**EXERCISE GOAL**.
Review the material and extract every line in which the word "Step" occurs.

DATA EXCERPTS Start Marker

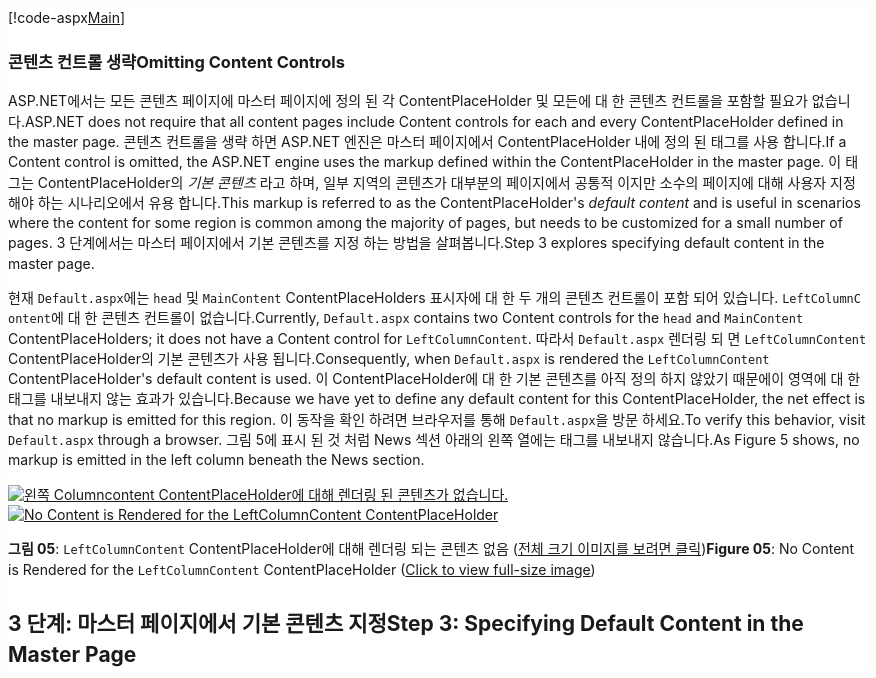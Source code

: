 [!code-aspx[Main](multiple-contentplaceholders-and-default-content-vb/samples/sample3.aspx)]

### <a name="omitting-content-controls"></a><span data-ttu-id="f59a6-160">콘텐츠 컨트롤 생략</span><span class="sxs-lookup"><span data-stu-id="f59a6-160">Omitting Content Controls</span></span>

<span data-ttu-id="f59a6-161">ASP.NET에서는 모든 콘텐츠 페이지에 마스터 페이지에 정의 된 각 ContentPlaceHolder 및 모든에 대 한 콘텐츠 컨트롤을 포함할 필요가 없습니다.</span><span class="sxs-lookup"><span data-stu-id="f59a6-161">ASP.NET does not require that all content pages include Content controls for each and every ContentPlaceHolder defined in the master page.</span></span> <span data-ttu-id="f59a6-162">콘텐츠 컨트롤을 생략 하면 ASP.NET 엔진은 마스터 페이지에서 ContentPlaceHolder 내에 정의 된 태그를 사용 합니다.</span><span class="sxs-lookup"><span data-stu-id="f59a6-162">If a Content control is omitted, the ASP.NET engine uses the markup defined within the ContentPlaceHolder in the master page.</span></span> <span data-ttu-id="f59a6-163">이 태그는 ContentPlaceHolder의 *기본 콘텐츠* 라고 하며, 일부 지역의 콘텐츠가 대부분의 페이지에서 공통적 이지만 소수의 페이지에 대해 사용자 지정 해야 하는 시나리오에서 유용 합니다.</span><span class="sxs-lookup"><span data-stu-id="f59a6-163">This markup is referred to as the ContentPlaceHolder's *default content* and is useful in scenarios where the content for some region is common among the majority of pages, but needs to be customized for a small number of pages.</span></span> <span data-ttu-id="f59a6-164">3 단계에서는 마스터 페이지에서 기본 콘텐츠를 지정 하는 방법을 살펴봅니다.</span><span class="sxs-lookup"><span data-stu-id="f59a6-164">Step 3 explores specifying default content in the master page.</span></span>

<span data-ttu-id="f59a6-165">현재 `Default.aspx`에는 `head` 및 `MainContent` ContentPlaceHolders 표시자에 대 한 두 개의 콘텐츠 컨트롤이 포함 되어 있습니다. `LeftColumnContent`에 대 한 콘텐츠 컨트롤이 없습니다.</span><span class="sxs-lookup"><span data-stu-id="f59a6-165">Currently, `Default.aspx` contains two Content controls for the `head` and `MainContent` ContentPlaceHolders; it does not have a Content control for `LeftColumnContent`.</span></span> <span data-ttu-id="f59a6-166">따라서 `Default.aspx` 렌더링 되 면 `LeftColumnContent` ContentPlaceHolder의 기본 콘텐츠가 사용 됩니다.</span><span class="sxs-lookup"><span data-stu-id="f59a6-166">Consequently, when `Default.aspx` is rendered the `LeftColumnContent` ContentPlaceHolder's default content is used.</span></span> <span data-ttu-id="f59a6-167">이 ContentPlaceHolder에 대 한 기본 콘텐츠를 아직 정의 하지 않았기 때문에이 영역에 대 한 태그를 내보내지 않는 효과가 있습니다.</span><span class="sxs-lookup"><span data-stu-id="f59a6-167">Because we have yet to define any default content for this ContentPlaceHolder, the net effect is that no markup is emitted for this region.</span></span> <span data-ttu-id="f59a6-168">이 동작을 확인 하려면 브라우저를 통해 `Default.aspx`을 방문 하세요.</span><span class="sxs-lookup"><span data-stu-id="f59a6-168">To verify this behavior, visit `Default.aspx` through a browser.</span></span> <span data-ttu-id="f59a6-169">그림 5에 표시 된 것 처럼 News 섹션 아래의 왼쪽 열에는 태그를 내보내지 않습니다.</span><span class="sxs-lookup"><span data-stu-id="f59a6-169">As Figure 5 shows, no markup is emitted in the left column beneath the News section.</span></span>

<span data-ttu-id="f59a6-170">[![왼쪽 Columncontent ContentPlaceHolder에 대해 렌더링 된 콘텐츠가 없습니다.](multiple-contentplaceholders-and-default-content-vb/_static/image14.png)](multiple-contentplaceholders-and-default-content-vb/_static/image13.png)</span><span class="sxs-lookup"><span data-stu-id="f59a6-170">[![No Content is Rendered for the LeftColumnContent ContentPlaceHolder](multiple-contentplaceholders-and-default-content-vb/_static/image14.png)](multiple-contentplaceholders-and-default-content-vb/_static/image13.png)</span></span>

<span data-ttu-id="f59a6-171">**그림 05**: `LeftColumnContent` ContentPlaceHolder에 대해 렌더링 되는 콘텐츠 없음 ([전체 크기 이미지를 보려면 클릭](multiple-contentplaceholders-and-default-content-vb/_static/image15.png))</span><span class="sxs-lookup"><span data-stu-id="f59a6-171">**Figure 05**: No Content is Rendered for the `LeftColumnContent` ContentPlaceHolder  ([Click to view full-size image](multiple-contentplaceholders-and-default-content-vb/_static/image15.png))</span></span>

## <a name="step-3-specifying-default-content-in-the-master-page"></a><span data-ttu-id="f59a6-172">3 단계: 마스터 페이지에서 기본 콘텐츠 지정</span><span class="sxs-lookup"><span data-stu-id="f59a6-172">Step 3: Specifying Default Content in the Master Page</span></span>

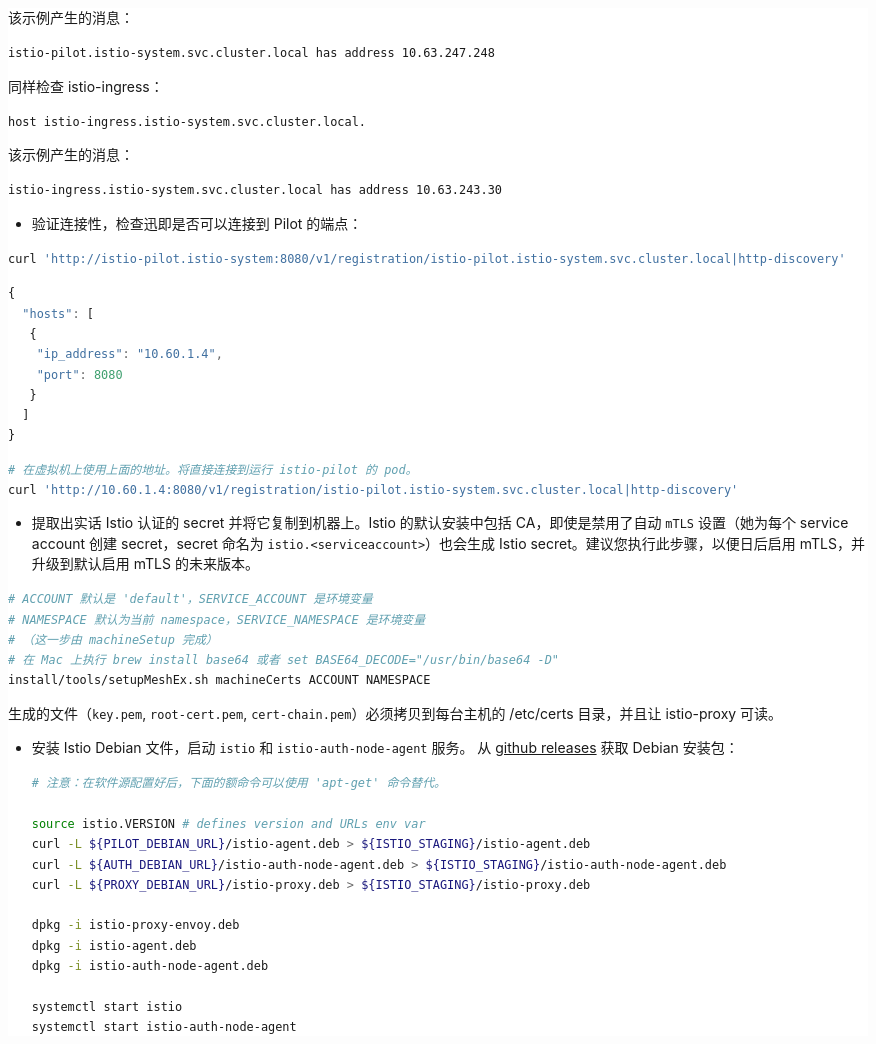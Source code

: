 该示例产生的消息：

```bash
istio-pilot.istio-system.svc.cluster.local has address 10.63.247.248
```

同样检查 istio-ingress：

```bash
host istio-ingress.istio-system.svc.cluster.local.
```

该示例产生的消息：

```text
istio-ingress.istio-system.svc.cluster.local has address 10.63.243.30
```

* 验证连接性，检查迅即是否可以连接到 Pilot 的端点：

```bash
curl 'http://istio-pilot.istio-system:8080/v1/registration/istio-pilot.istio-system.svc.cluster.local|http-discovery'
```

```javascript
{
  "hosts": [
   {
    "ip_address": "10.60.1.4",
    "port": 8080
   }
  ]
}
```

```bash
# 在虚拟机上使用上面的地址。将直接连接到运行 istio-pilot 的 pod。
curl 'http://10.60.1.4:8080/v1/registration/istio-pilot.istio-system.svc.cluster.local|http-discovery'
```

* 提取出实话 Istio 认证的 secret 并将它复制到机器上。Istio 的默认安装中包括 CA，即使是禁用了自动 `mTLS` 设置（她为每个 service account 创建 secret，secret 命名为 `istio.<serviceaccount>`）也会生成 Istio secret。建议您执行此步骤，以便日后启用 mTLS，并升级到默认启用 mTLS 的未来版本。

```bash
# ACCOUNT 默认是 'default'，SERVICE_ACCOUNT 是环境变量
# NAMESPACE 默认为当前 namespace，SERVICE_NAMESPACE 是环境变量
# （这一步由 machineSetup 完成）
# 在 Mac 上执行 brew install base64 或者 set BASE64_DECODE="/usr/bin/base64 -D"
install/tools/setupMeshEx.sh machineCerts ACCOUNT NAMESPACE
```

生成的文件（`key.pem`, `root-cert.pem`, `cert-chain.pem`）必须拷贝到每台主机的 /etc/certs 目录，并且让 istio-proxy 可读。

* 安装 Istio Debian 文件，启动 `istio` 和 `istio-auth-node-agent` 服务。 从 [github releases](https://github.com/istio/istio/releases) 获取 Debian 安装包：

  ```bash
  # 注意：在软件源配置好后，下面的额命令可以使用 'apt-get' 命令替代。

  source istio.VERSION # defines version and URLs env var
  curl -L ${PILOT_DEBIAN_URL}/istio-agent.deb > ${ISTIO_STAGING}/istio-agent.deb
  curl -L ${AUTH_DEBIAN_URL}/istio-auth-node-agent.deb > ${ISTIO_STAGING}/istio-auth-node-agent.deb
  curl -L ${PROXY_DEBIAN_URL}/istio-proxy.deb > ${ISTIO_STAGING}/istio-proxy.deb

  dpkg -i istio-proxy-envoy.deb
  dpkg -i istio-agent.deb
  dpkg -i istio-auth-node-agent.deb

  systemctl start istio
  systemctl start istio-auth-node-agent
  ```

DATA EXCERPTS End Marker

**ANSWER FOR THIS EXERCISE**.
<span data-ttu-id="f59a6-161">ASP.NET에서는 모든 콘텐츠 페이지에 마스터 페이지에 정의 된 각 ContentPlaceHolder 및 모든에 대 한 콘텐츠 컨트롤을 포함할 필요가 없습니다.</span><span class="sxs-lookup"><span data-stu-id="f59a6-161">ASP.NET does not require that all content pages include Content controls for each and every ContentPlaceHolder defined in the master page.</span></span> <span data-ttu-id="f59a6-162">콘텐츠 컨트롤을 생략 하면 ASP.NET 엔진은 마스터 페이지에서 ContentPlaceHolder 내에 정의 된 태그를 사용 합니다.</span><span class="sxs-lookup"><span data-stu-id="f59a6-162">If a Content control is omitted, the ASP.NET engine uses the markup defined within the ContentPlaceHolder in the master page.</span></span> <span data-ttu-id="f59a6-163">이 태그는 ContentPlaceHolder의 *기본 콘텐츠* 라고 하며, 일부 지역의 콘텐츠가 대부분의 페이지에서 공통적 이지만 소수의 페이지에 대해 사용자 지정 해야 하는 시나리오에서 유용 합니다.</span><span class="sxs-lookup"><span data-stu-id="f59a6-163">This markup is referred to as the ContentPlaceHolder's *default content* and is useful in scenarios where the content for some region is common among the majority of pages, but needs to be customized for a small number of pages.</span></span> <span data-ttu-id="f59a6-164">3 단계에서는 마스터 페이지에서 기본 콘텐츠를 지정 하는 방법을 살펴봅니다.</span><span class="sxs-lookup"><span data-stu-id="f59a6-164">Step 3 explores specifying default content in the master page.</span></span>
## <a name="step-3-specifying-default-content-in-the-master-page"></a><span data-ttu-id="f59a6-172">3 단계: 마스터 페이지에서 기본 콘텐츠 지정</span><span class="sxs-lookup"><span data-stu-id="f59a6-172">Step 3: Specifying Default Content in the Master Page</span></span>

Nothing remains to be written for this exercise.